Task requirements: Your answer should be one number: the count of lines in the data below that include "template".

Records supplied:
• • •

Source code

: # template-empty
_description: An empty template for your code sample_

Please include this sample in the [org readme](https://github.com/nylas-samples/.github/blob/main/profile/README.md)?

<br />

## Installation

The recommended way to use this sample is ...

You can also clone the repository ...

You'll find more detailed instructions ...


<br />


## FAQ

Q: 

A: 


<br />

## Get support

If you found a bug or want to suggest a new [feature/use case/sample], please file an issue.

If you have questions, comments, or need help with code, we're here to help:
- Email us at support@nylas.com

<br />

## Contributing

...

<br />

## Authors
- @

• • •

Worked solution: 2